Krieg und Leben als totale Simulation – »Binde zwei Vögel zusammen« von Isabelle Lehn
Afghanistan liegt in Bayern, genauer im oberpfälzischen Hohenfels. Dort trainieren auf einem Stützpunkt US-Truppen für ihren Einsatz am Hindukusch. Damit der simulierte Krieg möglichst realistisch und glaubwürdig ausfällt, werden Zivilisten rekrutiert. Sie spielen, gegen Bezahlung und nach strengen Regeln, afghanischen Alltag. COB heißen diese gecasteten Akteure im Militärjargon, Civilians on Battelfield. Im Unispiegel 4/2005 hat einer von ihnen berichtet, wie es sich anfühlt, für 90€ pro TAg als ziviler Statist in den Krieg zu ziehen. Ein ähnlicher Augenzeugenbericht lieferte auch Isabelle Lehn die ersten Ideen zu ihrem Debütroman Binde zwei Vögel zusammen.

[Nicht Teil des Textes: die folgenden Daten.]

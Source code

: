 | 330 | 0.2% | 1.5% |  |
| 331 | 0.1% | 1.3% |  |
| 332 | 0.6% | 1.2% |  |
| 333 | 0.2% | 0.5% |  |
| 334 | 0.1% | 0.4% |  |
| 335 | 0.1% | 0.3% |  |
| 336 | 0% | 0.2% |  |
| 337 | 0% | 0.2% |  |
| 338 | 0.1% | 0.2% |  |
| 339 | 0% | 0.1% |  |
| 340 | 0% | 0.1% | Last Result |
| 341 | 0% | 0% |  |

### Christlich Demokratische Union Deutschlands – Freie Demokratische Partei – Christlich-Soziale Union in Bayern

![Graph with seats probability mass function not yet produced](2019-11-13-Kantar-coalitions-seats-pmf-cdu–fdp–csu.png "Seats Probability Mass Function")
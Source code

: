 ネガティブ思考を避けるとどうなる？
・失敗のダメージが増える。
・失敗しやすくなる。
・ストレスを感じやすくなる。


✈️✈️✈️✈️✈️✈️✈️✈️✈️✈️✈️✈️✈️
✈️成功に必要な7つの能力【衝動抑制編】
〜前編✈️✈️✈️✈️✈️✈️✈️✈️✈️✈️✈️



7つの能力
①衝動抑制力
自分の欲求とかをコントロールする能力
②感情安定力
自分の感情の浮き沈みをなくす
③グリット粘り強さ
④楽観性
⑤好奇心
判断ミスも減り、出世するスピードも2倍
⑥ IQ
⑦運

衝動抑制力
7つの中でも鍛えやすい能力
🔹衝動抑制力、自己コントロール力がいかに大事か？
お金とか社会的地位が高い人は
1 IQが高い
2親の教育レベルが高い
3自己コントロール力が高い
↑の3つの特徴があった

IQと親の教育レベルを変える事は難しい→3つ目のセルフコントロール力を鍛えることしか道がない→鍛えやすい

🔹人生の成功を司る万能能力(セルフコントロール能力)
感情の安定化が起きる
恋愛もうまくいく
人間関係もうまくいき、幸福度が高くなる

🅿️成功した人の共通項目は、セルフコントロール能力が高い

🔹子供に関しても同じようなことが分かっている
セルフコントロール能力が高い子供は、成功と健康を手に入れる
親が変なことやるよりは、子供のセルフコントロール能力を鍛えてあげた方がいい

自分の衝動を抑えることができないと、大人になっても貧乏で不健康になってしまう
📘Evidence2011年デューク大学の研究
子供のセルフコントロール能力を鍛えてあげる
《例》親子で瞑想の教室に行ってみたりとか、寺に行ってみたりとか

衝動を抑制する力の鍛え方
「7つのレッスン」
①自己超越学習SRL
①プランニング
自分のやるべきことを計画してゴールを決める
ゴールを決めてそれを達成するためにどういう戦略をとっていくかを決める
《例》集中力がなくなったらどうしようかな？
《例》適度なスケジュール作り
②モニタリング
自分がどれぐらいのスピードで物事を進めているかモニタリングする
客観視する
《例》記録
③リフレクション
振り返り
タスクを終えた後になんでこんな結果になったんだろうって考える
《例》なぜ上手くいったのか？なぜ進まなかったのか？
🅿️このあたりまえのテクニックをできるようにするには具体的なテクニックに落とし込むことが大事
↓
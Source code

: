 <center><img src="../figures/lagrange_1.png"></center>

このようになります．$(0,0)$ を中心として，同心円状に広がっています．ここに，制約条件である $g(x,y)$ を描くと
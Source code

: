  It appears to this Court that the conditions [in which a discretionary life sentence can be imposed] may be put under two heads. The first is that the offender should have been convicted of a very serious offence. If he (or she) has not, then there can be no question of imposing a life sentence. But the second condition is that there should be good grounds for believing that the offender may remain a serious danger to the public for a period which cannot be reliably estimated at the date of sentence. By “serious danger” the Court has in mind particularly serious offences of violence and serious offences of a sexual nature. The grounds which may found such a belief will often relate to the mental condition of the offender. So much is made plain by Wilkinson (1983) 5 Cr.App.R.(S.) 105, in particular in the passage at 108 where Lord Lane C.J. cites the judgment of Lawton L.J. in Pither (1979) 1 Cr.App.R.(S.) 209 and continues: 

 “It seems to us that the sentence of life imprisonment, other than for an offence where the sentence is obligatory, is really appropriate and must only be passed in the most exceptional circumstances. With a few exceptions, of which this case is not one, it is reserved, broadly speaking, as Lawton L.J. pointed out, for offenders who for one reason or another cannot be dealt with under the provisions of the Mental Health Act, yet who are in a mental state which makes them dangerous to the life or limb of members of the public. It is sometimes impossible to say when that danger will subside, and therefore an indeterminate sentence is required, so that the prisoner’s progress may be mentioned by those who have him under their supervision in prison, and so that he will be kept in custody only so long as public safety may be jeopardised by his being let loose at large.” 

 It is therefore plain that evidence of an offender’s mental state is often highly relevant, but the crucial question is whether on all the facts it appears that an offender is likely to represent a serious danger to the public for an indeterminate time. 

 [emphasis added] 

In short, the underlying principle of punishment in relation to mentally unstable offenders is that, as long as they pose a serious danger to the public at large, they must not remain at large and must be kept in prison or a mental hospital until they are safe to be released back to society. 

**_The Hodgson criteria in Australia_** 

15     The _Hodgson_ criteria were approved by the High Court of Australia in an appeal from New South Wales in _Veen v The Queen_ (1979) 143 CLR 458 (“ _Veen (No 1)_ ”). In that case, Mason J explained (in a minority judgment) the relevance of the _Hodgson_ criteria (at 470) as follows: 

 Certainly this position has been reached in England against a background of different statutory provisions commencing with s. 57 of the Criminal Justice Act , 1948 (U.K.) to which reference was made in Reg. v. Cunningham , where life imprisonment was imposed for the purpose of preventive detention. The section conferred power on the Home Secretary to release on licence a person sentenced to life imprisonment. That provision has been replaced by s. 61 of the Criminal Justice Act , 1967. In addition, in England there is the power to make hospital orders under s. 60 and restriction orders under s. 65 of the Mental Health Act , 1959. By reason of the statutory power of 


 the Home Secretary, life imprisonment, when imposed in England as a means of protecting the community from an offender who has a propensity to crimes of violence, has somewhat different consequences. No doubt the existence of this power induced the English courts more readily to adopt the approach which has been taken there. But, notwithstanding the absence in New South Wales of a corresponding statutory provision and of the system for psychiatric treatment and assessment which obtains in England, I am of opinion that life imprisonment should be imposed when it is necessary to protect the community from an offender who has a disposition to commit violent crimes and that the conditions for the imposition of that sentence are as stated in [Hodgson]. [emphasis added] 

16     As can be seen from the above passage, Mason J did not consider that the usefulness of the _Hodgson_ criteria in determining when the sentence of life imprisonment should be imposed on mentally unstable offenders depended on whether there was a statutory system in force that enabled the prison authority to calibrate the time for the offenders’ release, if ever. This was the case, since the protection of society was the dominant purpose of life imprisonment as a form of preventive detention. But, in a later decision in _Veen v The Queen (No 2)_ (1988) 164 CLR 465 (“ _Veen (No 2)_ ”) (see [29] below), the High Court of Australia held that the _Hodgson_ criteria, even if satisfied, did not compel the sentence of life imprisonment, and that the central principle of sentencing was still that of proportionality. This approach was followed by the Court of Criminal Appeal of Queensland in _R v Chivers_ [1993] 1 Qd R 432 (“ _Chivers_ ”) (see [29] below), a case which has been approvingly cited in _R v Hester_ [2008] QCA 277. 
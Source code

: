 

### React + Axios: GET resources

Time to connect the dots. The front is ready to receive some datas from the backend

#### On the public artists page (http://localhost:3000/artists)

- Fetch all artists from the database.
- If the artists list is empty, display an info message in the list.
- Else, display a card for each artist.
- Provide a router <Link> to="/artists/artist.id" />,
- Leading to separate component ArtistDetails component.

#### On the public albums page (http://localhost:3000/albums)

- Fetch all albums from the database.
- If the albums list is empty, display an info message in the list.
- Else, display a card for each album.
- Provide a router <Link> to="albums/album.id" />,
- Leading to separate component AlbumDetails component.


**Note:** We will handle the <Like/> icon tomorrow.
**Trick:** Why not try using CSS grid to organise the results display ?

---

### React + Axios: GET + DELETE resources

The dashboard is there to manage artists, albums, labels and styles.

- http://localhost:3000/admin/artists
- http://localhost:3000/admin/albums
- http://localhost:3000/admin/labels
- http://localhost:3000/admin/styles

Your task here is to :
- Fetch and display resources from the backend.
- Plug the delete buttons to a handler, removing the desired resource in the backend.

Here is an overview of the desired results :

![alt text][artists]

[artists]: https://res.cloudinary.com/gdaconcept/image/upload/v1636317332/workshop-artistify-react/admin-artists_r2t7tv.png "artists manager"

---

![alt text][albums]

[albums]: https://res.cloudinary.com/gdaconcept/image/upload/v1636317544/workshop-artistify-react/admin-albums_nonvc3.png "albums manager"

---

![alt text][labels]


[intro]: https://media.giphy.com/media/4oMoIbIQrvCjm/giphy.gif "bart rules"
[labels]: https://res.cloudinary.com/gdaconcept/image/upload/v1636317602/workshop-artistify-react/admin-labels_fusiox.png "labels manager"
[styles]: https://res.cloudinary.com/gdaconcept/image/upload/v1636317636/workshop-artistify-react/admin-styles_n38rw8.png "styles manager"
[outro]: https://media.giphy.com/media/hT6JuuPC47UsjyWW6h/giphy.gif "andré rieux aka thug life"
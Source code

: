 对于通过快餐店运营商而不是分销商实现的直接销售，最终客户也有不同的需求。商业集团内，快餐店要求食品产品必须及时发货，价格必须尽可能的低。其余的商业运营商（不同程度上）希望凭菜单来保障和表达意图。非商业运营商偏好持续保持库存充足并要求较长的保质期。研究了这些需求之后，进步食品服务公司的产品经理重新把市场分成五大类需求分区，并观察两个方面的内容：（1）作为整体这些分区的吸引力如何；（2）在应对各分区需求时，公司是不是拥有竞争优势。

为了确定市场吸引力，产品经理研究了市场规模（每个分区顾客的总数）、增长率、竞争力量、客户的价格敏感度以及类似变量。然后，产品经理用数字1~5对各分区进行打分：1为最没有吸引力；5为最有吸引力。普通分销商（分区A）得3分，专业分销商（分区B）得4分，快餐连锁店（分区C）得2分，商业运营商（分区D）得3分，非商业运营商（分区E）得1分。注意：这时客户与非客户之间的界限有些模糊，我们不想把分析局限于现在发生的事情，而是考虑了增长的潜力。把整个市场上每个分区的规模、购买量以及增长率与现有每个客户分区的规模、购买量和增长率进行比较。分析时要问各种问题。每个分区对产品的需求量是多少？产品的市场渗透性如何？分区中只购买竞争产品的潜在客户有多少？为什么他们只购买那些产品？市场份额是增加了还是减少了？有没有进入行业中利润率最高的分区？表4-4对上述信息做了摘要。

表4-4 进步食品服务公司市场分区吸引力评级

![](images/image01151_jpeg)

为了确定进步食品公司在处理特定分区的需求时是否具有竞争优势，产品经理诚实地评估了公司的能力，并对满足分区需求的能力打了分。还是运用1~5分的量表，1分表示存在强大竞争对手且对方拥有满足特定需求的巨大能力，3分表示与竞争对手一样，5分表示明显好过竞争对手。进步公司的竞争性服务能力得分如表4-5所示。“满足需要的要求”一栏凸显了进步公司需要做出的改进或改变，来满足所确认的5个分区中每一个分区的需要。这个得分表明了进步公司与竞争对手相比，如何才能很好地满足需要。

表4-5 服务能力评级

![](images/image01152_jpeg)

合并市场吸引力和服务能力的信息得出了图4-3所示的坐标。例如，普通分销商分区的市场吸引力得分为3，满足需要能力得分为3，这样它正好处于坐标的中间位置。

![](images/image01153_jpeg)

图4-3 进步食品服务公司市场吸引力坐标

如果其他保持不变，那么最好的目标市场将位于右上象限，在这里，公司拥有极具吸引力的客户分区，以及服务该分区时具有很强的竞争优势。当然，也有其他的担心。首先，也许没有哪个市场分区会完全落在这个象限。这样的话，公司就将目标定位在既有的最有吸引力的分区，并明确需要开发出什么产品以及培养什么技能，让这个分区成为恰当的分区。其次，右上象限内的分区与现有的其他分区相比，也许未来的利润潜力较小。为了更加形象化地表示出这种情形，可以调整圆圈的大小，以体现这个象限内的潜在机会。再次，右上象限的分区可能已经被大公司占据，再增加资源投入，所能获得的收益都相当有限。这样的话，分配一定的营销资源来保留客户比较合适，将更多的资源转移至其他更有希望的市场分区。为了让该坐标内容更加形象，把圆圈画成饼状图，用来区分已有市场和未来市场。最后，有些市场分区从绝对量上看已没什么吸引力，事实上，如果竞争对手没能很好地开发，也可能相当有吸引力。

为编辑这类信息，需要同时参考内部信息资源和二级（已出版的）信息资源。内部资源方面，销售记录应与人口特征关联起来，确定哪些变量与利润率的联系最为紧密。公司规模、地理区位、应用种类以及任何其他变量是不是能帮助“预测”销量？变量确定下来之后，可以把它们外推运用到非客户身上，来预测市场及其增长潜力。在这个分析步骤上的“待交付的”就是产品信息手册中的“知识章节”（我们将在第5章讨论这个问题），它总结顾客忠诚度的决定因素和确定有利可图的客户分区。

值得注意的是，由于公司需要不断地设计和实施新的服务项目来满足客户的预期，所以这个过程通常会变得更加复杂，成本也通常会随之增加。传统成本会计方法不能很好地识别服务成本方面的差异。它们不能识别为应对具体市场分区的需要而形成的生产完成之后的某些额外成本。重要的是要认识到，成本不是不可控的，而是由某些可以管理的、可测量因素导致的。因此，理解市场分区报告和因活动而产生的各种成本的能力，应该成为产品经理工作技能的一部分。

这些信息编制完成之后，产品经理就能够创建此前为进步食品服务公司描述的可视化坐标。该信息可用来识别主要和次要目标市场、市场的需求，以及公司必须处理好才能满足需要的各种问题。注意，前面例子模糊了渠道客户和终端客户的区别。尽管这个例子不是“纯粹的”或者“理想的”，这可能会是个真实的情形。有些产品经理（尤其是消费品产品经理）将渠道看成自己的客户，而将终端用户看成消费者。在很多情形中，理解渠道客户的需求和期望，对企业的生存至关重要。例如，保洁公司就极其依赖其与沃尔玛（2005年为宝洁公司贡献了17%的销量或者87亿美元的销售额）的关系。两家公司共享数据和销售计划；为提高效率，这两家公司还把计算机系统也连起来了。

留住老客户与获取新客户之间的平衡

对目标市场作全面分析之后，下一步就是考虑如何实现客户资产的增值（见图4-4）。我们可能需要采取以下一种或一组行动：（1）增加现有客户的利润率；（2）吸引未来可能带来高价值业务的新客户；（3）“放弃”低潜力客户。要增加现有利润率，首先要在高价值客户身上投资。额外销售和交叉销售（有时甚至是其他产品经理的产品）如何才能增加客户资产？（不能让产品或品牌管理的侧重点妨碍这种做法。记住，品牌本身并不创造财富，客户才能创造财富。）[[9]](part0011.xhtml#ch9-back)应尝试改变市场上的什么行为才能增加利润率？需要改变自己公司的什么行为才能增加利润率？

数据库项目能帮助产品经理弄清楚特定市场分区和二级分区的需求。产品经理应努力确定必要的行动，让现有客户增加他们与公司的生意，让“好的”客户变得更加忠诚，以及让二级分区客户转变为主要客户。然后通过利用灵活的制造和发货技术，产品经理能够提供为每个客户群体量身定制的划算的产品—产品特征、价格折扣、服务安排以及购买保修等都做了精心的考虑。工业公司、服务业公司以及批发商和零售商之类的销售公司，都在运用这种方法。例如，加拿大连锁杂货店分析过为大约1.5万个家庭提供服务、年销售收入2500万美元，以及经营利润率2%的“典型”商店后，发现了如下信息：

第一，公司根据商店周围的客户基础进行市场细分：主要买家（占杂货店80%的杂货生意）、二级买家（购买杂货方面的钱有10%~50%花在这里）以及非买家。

Albert schlägt sich als freier Journalist durch, er ist einer, der von »Nebenjob und Hauptjob, Brotjob, Projekten und Aufträgen« spricht, wenn er nach seiner Arbeit gefragt wird, nie von Beruf, Berufung und Erfüllung. Für eine »Story« läßt er sich als COB casten. Aus Albert wird Aladdin, der Betreiber eines Cafés. Alladdin muss einfach nur da sein, jeden morgen sein Café aufschließen, die Veranda fegen und dann abwarten, bis eine Anweisung erfolgt, hierhin oder dorthin zu gehen. Das Dorf ist von Stacheldraht eingeschlossen, der Stacheldraht ist das einzige reale, alles andere ist Simulation, Fake und Lüge.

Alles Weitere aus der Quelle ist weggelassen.